AGELESSMolecularMicro

PAINT: Leishmania Sexual Reproductive Strategies As Resolved Through Compuational Methods Designed for Aneuploid Genomes

washUlogo
Jahangheer S. Shaik, Deborah E. Dobson, David L. Sacks and Stephen M. Beverley




MAIN

INDEX


ANALYTICAL PIPELINE

CONTACT

SYSTEM REQUIREMENTS

AGELESS Package  

Example Data

Generate Allele File


This page walks you though various steps required to generate an allele file using PAINT package.

Prerequisites

1) Align the fastq files to the reference genome of interest using your favourite aligner (Bowtie, BWA, Novoalign etc.)
2) Sort the generated Binary alignment map (BAM) file using samtools 'sort' function

How to Run it?

The input to the program is Sorted Binary Alignment Map (BAM) file or Sorted Sequence Alignment Map (SAM) file as specified in the prerequisite.
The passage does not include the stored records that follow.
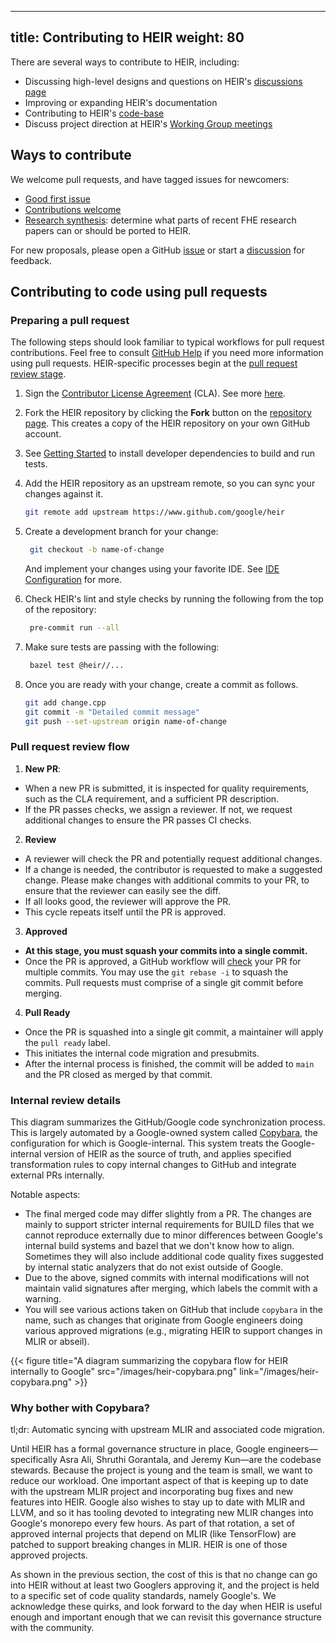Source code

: <!-- mdformat off(yaml frontmatter) -->
---
title: Contributing to HEIR
weight: 80
---
<!-- mdformat on -->

There are several ways to contribute to HEIR, including:

- Discussing high-level designs and questions on HEIR's
  [discussions page](https://github.com/google/heir/discussions)
- Improving or expanding HEIR's documentation
- Contributing to HEIR's [code-base](https://github.com/google/heir)
- Discuss project direction at HEIR's
  [Working Group meetings](https://heir.dev/community/)

## Ways to contribute

We welcome pull requests, and have tagged issues for newcomers:

- [Good first issue](https://github.com/google/heir/issues?q=is%3Aissue+is%3Aopen+label%3A%22good+first+issue%22)
- [Contributions welcome](https://github.com/google/heir/issues?q=is%3Aissue+is%3Aopen+label%3A%22contributions+welcome%22)
- [Research synthesis](https://github.com/google/heir/labels/research%20synthesis): determine what parts of recent FHE research papers can or should be ported to HEIR.

For new proposals, please open a GitHub
[issue](https://github.com/google/heir/issues) or start a
[discussion](https://github.com/google/heir/discussions) for feedback.

## Contributing to code using pull requests

### Preparing a pull request

The following steps should look familiar to typical workflows for pull request
contributions. Feel free to consult
[GitHub Help](https://docs.github.com/en/pull-requests/collaborating-with-pull-requests/proposing-changes-to-your-work-with-pull-requests/about-pull-requests)
if you need more information using pull requests. HEIR-specific processes begin
at the [pull request review stage](#pull-request-review-flow).

1. Sign the
   [Contributor License Agreement](https://cla.developers.google.com/about)
   (CLA). See more
   [here](https://github.com/google/heir/blob/main/CONTRIBUTING.md#sign-our-contributor-license-agreement).

1. Fork the HEIR repository by clicking the **Fork** button on the
   [repository page](https://github.com/google/heir). This creates a copy of the
   HEIR repository on your own GitHub account.

1. See [Getting Started](https://heir.dev/docs/getting_started/) to
   install developer dependencies to build and run tests.

1. Add the HEIR repository as an upstream remote, so you can sync your changes
   against it.

   ```bash
   git remote add upstream https://www.github.com/google/heir
   ```

1. Create a development branch for your change:

   ```bash
    git checkout -b name-of-change
   ```

   And implement your changes using your favorite IDE. See
   [IDE Configuration](https://heir.dev/docs/ide_configuration/)
   for more.

1. Check HEIR's lint and style checks by running the following from the top of
   the repository:

   ```bash
    pre-commit run --all
   ```

1. Make sure tests are passing with the following:

   ```bash
    bazel test @heir//...
   ```

1. Once you are ready with your change, create a commit as follows.

   ```bash
   git add change.cpp
   git commit -m "Detailed commit message"
   git push --set-upstream origin name-of-change
   ```

### Pull request review flow

1. **New PR**:
  - When a new PR is submitted, it is inspected for quality requirements, such as
    the CLA requirement, and a sufficient PR description.
  - If the PR passes checks, we assign a reviewer. If not, we request additional
    changes to ensure the PR passes CI checks.
2. **Review**
  - A reviewer will check the PR and potentially request additional changes.
  - If a change is needed, the contributor is requested to make a suggested
    change. Please make changes with additional commits to your PR, to ensure that
    the reviewer can easily see the diff.
  - If all looks good, the reviewer will approve the PR.
  - This cycle repeats itself until the PR is approved.
3. **Approved**
  - **At this stage, you must squash your commits into a single commit.**
  - Once the PR is approved, a GitHub workflow will
    [check](https://github.com/google/heir/blob/main/.github/workflows/pr_review.yml)
    your PR for multiple commits. You may use the `git rebase -i` to squash the
    commits. Pull requests must comprise of a single git commit before merging.
4. **Pull Ready**
  - Once the PR is squashed into a single git commit, a maintainer will apply the
    `pull ready` label.
  - This initiates the internal code migration and presubmits.
  - After the internal process is finished, the commit will be added to `main`
    and the PR closed as merged by that commit.

### Internal review details

This diagram summarizes the GitHub/Google code synchronization process.
This is largely automated by a Google-owned system called
[Copybara](https://github.com/google/copybara), the configuration for
which is Google-internal. This system treats the Google-internal version
of HEIR as the source of truth, and applies specified transformation
rules to copy internal changes to GitHub and integrate external PRs
internally.

Notable aspects:

- The final merged code may differ slightly from a PR. The changes are mainly
  to support stricter internal requirements for BUILD files that we cannot
  reproduce externally due to minor differences between Google's internal build
  systems and bazel that we don't know how to align. Sometimes they will also
  include additional code quality fixes suggested by internal static analyzers
  that do not exist outside of Google.
- Due to the above, signed commits with internal modifications will not
  maintain valid signatures after merging, which labels the commit with a
  warning.
- You will see various actions taken on GitHub that include `copybara` in the
  name, such as changes that originate from Google engineers doing various
  approved migrations (e.g., migrating HEIR to support changes in MLIR or
  abseil).

{{< figure title="A diagram summarizing the copybara flow for HEIR internally to Google" src="/images/heir-copybara.png" link="/images/heir-copybara.png" >}}

### Why bother with Copybara?

tl;dr: Automatic syncing with upstream MLIR and associated code migration.

Until HEIR has a formal governance structure in place, Google
engineers—specifically Asra Ali, Shruthi Gorantala, and Jeremy Kun—are the
codebase stewards. Because the project is young and the team is small, we want
to reduce our workload. One important aspect of that is keeping up to date
with the upstream MLIR project and incorporating bug fixes and new features
into HEIR. Google also wishes to stay up to date with MLIR and LLVM, and so
it has tooling devoted to integrating new MLIR changes into Google's monorepo
every few hours. As part of that rotation, a set of approved internal projects
that depend on MLIR (like TensorFlow) are patched to support breaking changes
in MLIR. HEIR is one of those approved projects.

As shown in the previous section, the cost of this is that no change can go
into HEIR without at least two Googlers approving it, and the project is held
to a specific set of code quality standards, namely Google's. We acknowledge
these quirks, and look forward to the day when HEIR is useful enough and
important enough that we can revisit this governance structure with the
community.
The  findAlleles utility takes a sorted  bam file as input using -i option, an output file name as input using -o option and interval as input using -n option. -n option defines at what intervals the allele must be reported by the algorithm. if n=1, the algorithm reports the allele at each genomic position, if n=10, it reports allele every 10 bases and so on.

Command Example

java -jar PAINT.jar findAlleles -i "../DemoData/BAMS/FV1_SAT_srt.bam" -o "../DemoData/alleleFiles/FV1_SAT_srt.allele" -n 1

Output

The output of the findAllele program looks as follows:
LmjF01
9    3;0;0;0;1;2;326
10    0;0;4;0;2;2;476
11    0;0;4;0;2;2;476
12    0;0;4;0;2;2;476
13    0;6;0;0;3;3;776
14    8;0;0;0;4;4;1076
15    9;0;0;0;4;5;1226
16    0;0;9;0;4;5;1226
17    0;0;9;0;4;5;1226
18    0;0;9;0;4;5;1226
19    0;9;0;0;4;5;1226
20    9;0;0;0;4;5;1226
21    13;0;0;0;4;9;1686
22    0;0;15;0;5;10;1986
23    0;0;15;0;5;10;1986
........

LmjF02
.........
The chromosome name is listed first followed by each subsequent row showing the base position and allele composition.
For example, "22    0;0;15;0;5;10;1986" means the following:
  • 22    0;0;15;0;5;10;1986- Indicates base position 22 on chromosome LmjF01
  • 22    0;0;15;0;5;10;1986- Indicates allele composition is 0 As, 0 Ts, 15 Cs and 0 Gs. This locus is homozygous for 'C' with 100% allele frequency. Also, the coverage at this locus is 15 as it is covered by 15 reads contributing to 15 As.
  •  22    0;0;15;0;5;10;1986- Provides information regarding the orientation of the reads. In this case, there are 5 reads with forward orientation and 10 with reverse orientation that contribute to allele information
  • 22    0;0;15;0;5;10;1986- Indicates cumulative mapping quality of the reads

Consider a hypothetical situation where the following numbers are found "99  0;4;9;0;5;8;1999" , the allele composition is 0 As, 4 Ts, 9 Cs and 0 Gs.
This locus is heterozygous TC with T occuring with 30.76% allele frequency and C occuring with 69.24% allele frequency.
For this locus, when generating a contig, C will be reported as it occurs with higher allele frequency. Other options are provided if both alleles are to be reported.